Start of EXTRACTED DATA
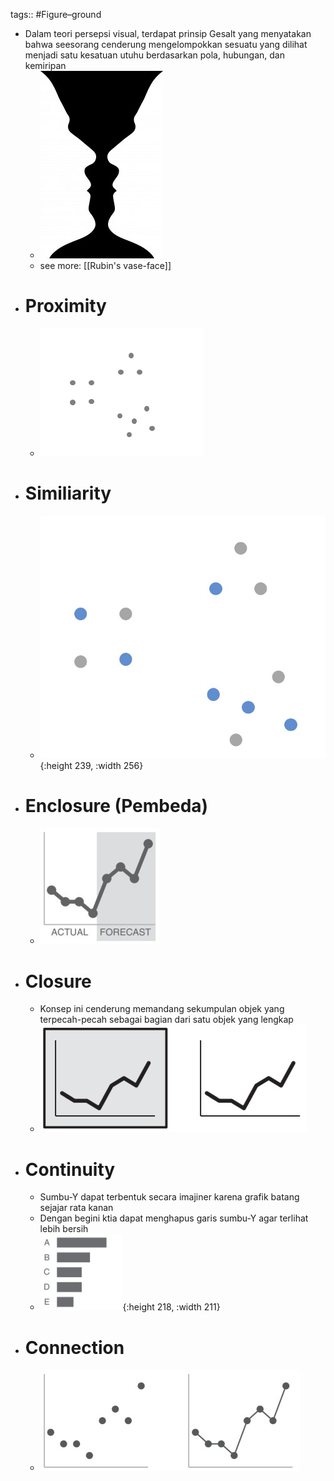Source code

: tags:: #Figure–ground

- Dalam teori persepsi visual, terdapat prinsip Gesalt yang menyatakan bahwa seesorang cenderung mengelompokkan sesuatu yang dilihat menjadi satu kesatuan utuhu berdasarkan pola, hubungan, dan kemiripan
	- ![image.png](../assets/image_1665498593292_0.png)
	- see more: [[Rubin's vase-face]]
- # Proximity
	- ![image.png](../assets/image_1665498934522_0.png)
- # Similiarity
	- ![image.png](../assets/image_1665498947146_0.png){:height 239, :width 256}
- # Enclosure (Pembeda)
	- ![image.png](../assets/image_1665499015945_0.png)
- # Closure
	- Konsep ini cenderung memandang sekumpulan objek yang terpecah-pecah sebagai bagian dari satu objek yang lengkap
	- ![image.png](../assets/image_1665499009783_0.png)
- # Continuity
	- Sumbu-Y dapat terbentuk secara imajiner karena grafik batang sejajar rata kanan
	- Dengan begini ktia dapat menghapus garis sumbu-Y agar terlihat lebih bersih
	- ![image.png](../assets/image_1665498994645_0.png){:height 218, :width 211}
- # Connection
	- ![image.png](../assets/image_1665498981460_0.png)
End of EXTRACTED DATA
Start of EXTRACTED DATA
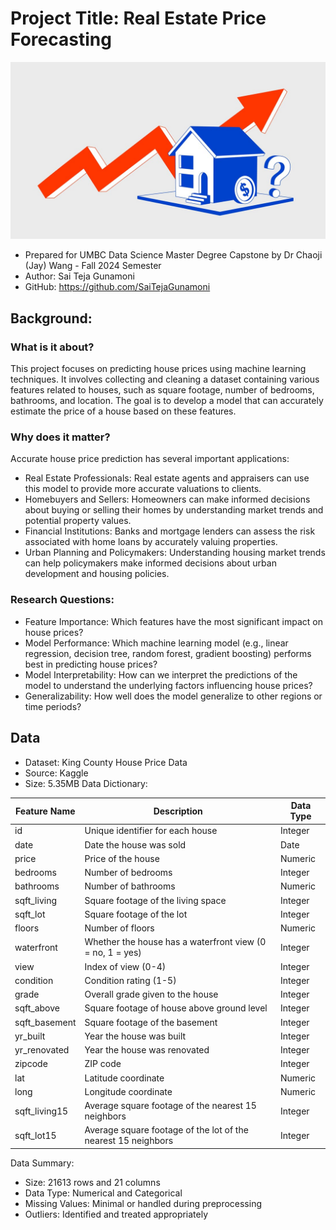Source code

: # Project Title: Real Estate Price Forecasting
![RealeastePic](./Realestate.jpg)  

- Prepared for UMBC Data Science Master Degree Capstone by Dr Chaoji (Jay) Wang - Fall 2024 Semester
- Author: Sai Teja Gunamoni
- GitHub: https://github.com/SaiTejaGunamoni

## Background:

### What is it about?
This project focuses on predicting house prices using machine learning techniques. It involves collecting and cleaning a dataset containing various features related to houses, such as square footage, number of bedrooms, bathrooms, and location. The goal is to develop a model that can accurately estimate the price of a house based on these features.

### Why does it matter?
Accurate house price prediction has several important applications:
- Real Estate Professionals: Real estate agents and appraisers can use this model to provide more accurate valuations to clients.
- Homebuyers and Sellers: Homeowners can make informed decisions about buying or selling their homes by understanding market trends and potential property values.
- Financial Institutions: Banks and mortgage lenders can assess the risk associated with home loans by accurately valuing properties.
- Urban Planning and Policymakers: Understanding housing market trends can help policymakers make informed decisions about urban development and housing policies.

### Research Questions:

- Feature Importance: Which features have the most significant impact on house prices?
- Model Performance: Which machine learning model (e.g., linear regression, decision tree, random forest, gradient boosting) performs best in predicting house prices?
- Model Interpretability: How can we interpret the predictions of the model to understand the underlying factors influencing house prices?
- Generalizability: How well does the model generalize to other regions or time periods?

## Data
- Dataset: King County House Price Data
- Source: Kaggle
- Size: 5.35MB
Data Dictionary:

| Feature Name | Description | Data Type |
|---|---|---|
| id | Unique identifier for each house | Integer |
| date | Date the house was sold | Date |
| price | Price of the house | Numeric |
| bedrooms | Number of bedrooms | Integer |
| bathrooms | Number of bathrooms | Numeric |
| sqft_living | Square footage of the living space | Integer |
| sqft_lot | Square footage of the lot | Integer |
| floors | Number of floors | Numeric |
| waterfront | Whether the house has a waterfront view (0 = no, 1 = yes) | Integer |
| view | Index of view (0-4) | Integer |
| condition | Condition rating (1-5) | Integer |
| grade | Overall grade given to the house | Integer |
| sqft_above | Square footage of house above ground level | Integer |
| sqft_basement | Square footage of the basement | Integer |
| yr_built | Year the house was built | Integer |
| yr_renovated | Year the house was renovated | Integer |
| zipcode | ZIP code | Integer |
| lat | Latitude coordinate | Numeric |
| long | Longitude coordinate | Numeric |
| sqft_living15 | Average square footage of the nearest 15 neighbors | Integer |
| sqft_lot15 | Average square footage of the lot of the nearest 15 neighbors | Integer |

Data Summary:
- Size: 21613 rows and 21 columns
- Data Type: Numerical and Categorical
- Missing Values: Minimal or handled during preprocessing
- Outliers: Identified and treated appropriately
End of EXTRACTED DATA
Start of EXTRACTED DATA
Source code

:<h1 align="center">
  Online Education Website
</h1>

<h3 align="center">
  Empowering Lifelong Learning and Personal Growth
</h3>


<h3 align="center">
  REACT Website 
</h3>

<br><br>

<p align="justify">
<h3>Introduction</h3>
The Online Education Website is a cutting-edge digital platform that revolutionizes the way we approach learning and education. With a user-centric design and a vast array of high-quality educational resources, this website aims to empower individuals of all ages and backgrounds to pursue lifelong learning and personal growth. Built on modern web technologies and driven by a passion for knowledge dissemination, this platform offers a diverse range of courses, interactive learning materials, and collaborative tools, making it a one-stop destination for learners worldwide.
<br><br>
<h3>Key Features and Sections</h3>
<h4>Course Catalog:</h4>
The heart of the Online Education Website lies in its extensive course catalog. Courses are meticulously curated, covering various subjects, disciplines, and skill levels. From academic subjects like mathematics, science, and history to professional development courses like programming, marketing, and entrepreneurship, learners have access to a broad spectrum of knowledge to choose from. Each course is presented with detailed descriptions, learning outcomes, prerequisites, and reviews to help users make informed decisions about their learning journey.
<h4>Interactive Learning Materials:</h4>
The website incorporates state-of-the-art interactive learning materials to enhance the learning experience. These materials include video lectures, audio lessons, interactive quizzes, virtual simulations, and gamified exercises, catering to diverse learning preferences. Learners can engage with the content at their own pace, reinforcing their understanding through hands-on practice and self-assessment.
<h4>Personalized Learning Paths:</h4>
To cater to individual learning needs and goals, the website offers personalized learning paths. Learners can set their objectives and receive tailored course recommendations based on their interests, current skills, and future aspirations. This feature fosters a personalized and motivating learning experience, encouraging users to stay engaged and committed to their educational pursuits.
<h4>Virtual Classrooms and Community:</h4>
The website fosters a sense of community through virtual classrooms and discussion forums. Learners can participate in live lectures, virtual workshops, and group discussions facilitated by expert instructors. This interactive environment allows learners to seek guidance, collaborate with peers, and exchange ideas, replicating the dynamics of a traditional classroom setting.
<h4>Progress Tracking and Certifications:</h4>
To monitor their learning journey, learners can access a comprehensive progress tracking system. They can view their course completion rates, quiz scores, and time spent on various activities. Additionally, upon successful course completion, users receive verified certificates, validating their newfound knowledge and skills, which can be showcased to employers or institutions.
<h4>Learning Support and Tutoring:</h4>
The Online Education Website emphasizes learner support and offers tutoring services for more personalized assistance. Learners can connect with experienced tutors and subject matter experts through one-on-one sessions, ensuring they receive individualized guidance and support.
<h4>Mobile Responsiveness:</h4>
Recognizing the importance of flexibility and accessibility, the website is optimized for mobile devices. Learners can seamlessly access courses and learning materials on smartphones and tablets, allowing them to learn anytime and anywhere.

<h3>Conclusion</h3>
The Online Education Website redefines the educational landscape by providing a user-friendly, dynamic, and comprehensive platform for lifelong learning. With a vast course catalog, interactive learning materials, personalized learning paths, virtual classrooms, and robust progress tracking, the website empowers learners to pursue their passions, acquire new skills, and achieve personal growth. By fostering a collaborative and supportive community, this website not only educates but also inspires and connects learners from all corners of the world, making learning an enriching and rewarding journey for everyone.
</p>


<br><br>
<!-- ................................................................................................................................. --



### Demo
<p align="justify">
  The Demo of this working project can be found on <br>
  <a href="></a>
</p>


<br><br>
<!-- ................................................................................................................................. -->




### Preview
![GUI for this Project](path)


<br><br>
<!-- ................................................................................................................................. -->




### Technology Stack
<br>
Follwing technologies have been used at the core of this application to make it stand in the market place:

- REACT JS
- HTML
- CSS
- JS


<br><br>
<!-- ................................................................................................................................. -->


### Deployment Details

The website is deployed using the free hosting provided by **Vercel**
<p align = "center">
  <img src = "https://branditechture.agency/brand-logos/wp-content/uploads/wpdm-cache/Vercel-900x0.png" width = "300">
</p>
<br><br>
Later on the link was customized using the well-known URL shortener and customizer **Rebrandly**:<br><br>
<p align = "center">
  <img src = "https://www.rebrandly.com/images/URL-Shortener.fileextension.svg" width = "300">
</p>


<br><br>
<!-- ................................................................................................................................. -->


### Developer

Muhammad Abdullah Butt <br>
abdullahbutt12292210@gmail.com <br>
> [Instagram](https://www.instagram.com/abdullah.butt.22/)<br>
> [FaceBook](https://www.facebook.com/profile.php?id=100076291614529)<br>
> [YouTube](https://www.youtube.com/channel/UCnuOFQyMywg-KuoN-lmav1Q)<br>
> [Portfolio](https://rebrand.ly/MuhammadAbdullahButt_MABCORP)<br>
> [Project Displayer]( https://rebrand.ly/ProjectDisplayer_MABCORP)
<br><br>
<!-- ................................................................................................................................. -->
End of EXTRACTED DATA
> WHAT YOU ARE ASKED TO DO:
Each line of the data that contains "coordinate" belongs in the answer.

> ANSWER SPACE:
| lat | Latitude coordinate | Numeric |
| long | Longitude coordinate | Numeric |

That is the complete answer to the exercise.